It definitely seems like a problem we should try to solve though. So in light of that just to open the discussion (while contradicting myself a bit), what about the possibility of using the total size of the indices an alias points to or an index pattern? If you are rolling over indices then you could possibly designate group_a, group_b, group_c, group_d, etc. all with their own reserved space.

e.g. group_a indices can have up to 400GB of primary store size, group_b indices can have up to 200GB of primary store size, etc. and once they go over that limit we can have the oldest index in that group delete itself.

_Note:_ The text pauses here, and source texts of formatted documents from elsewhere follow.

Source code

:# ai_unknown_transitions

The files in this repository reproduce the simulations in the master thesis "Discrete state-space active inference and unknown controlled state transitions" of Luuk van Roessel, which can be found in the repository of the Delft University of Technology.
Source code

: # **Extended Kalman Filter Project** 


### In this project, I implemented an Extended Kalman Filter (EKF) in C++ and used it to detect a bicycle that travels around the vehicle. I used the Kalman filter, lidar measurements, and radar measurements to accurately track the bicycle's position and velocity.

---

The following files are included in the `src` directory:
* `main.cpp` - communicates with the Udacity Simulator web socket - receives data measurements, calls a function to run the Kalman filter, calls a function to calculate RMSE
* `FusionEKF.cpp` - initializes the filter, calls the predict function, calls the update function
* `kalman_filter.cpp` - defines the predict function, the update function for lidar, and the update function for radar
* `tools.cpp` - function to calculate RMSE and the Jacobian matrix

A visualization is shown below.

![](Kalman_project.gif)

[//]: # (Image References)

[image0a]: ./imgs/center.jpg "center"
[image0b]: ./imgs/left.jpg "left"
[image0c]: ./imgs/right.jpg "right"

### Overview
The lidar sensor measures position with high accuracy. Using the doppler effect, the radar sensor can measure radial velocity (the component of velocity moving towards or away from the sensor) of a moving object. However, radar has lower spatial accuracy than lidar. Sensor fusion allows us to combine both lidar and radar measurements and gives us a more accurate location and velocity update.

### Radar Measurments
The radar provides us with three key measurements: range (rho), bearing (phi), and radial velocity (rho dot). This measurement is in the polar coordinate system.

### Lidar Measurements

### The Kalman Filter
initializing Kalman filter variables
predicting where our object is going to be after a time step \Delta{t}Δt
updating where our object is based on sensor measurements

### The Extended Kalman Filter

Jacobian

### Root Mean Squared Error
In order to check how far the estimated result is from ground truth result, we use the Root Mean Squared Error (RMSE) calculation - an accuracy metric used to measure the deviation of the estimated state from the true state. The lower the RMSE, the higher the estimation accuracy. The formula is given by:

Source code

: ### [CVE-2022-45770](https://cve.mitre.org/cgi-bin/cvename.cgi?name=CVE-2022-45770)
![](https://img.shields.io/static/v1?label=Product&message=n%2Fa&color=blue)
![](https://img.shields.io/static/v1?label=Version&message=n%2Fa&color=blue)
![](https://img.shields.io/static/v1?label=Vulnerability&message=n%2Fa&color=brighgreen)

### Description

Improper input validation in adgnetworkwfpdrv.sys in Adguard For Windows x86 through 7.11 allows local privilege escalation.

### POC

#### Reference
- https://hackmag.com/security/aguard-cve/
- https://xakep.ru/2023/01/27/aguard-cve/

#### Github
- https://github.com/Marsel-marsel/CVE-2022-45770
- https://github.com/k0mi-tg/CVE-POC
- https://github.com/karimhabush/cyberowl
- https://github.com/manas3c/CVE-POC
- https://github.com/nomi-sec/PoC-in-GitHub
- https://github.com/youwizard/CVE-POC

This would offload the issue of each job having to figure out between other jobs who is oldest and with similar conditions. Although if you ever ended up with an alias group where the oldest was not being managed then all of these would get blocked (perhaps until another condition evaluated to true). Theoretically you could apply an alias to every index being managed and use this on that whole group (which could be every index in the cluster if you manage everything).

Perhaps there is an easier way to solve this problem though, will try to think through it some more.

adityaj1107 commented 3 years ago

Comment by drock Tuesday Aug 11, 2020 at 20:06 GMT

@dbbaughe I like your suggestion. I think its actually better than mine of looking at total available space of the cluster because its more flexible. It would allow me to have multiple groups of indices, each with a maximum allocation of a certain percentage of space like logs can take 60% of the space and metrics can take 30%, etc. Given I know the total size of my cluster before hand, I can easily calculate how much 60% is and put that in the policy.

👍

adityaj1107 commented 3 years ago

Comment by gittygoo Monday Nov 23, 2020 at 14:29 GMT

This is something we would be looking for aswell.

Our scenario is pretty similar: we have a cluster which we allocate some space (say 500GB) and if it hits a certain percentage overall (say 80% usage) we would like to start deleting older indexes until the percentage falls below 80% again...

adityaj1107 commented 3 years ago

Comment by tybalex Wednesday Jun 02, 2021 at 19:32 GMT

my current workaround is take snapshot of cold indices and then delete it soon. However it would be better to have this feature implemented.

adaisley commented 2 years ago

We currently use Curator to manage our Elasticsearch indexes. We’ve set up a system to allow us to define a list of index prefixes, with an allowance of hot data, warm data and a potential number of weeks worth of data to keep for each group. We then use bash to programmatically generate these rules for each prefix, essentially giving us rules on “groups” of indexes.

For example, a given ‘prefix group’ is ‘product-prod-’, with 20gb of hot data, 100gb of warm data and 26 weeks to keep. This will then create a rule that will check to see if all of the product-prod-* indexes with a hot tag exceed 20gb, and move indexes if any older indexes exceed that amount. Then it’ll check to see if the warm tagged ‘group’ of indexes exceed 100gb and delete anything that goes past that threshold. Lastly, if there are any indexes in that group over 26 weeks old (by the pattern in the index name), it’ll get rid of them.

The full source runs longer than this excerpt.